Ниши отец и мать были очень горды Анной, и я тоже. Ведь она была воспитанницей института Благородных девиц, была одной из лучших. И просто была самой замечательной дочерью и самой прекрасной сестрой.

Помню те счастливые вечера, когда мы всей семьёй просто сидели у камина, и Анна рассказывала одну из историй, которую она услышала в институте от подруг. Обычно это было зимой, когда она приезжала на каникулы. Отец и мать от души смеялись, а я восхищалась энергией и светом, которые излучала Анна.

Теперь эти воспоминания будто канули под воду, так неотчётливы и смутны они были.

Анна, которая теперь сидела передо мной, была сломлена и запугана. От былой уверенности остались лишь руины. От буйного огня жизнерадостности- остались угли. От былой красоты- кусочек неба её левого глаза.

Не смотря, на все эти изменения, она всё равно осталась моей сестрой. Я ощущала её любовь ко мне, в этом беглом взгляде она ожидала от меня криков ужаса, что она чудовище, и вообще не моя сестра. Но нет. Я её знаю всю жизнь, она для меня символ безмятежности и свободы, она моё счастье, которое я больше не хочу терять.

Я увидела, что Анна больше не может терпеть моего молчания. От волнения она начала выламывать себе пальцы и кусать губу, что раньше за ней не наблюдалось. Анна вообще никогда не волновалась или просто не показывала вида.

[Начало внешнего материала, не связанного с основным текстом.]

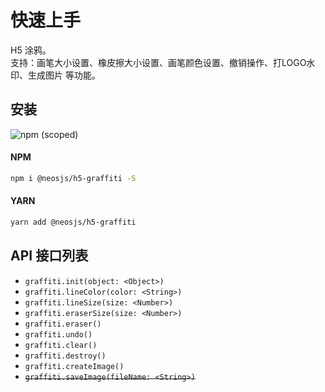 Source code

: # 快速上手

H5 涂鸦。  
支持：画笔大小设置、橡皮擦大小设置、画笔颜色设置、撤销操作、打LOGO水印、生成图片 等功能。

## 安装
![npm (scoped)](https://img.shields.io/npm/v/@neosjs/h5-graffiti)
#### NPM
```sh
npm i @neosjs/h5-graffiti -S
```
#### YARN
```sh
yarn add @neosjs/h5-graffiti
```

## API 接口列表

- `graffiti.init(object: <Object>)` 
- `graffiti.lineColor(color: <String>)`
- `graffiti.lineSize(size: <Number>)`
- `graffiti.eraserSize(size: <Number>)`
- `graffiti.eraser()`
- `graffiti.undo()`
- `graffiti.clear()`
- `graffiti.destroy()`
- `graffiti.createImage()`
- ~~`graffiti.saveImage(fileName: <String>)`~~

Не спеша, я подхожу к ней, сажусь с ней рядом, беру за руки и говорю:

-Анна, почему ты так долго ехала? Без тебя так плохо было.

Теперь Анна прижимала меня к себе и рыдала во весь голос. Её объятия были такими сильными, может, она вложила в них всю свою печаль и то, как она по мне соскучилась. Я была счастлива и улыбалась, Анна, видимо, тоже радовалась, но рыдала. Лишь потом я узнаю, что плакать можно и от счастья.

Когда мы обе немного пришли в себя, настало время и для рассказа. Рассказа о том, что случилось с Анной, почему так сейчас выглядит.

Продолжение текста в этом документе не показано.